Lending Club is the world’s leading online marketplace that allows borrowers and investors to connect. This platform uses technology to bring borrowers and lenders together and acts as broker, performing such functions as screening borrowers, facilitating the transactions, and keeping track of loans during the loan lifetimes. Investors purchase Notes (which correspond to fractions of loans) with a goal of getting a return on investment from interest payments and principal repayment. Borrowers that apply to Lending Club typically take out loans to consolidate debt, improve their homes and finance major purchases. The project goal is to create a service that helps investors make better decisions when choosing which Lending Club notes to invest in. Specifically, our model will predict whether individual notes offered by Lending Club will be fully paid or charged off by a classification algorithm with Loan Status as the response variable. It is important to predict what notes will be charged off or not to give investors useful insight into potential performance of individual notes and their overall portfolio. Currently investors have the option of relying on Lending Club grade and sub grade system to gauge whether a borrower will default. We want to make a service that the investors can use to predict which loans will be fully paid in particular sub grades. If our model is more predictive at selecting fully paid loans than a random draw, then it will be a valuable service for investors.

Data Merging

Combine all the data we can use.

Prior to data cleaning, the data sets were merged to encompass a range of data from 2011-2017. To preserve the original copy of the data, twelve data sets were copied and then merged. To verify that the column names were identical in each data frame, the columns were counted and printed to visually see if they were matching. The combined datasets were stored into a new CSV file that would be referenced when data cleaning.
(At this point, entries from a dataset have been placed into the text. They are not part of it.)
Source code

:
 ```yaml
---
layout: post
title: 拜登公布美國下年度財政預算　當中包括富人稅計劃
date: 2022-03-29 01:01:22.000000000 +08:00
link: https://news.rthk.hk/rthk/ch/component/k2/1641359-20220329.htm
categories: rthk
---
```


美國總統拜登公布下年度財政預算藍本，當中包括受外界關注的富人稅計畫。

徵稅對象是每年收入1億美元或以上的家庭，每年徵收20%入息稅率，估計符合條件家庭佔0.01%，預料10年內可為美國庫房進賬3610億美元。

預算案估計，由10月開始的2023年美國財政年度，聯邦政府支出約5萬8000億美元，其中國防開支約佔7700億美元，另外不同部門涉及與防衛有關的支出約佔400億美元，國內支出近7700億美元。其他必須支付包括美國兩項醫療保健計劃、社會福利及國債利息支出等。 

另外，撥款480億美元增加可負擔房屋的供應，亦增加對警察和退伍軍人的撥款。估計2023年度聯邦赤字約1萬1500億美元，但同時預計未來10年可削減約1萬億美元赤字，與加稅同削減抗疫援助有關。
The importance of data merging is to ensure that maximized datasets are incorporated in our future engineering and models. By using data from a range of years, we are able extract variety of information throughout past history and hence have a better possibility of our models performing well when determining what loans could potentially be charged off.

1765451
Total
  • LoanStats_2007-201142538
  • LoanStats_2012-2013188183
  • LoanStats_2014235631
  • LoanStats_2015421097
  • LoanStats_2016434415
  • LoanStats_2017443587
  • Total1765451

Data Formatting

Clean up the raw data.

  • Convert int_rate from percentage string to decimal
  • Convert revol_util from the percentage string to decimal
  • Extract issue_mth and issue_year from issue_d
  • Create a new column length_cr_hist using the earliest_cr_line and issue_d

Variable Selection

Choose which predictors to use in our models.

Every time when an investor purchases the notes from a loan, they will get a summary of all the recorded information for that borrowers and the loan. We will only use these information for our model. We also include some helpful information, for example, "total_pymnt", for reference purpose.

Missing Data

We handled differently for different predictors.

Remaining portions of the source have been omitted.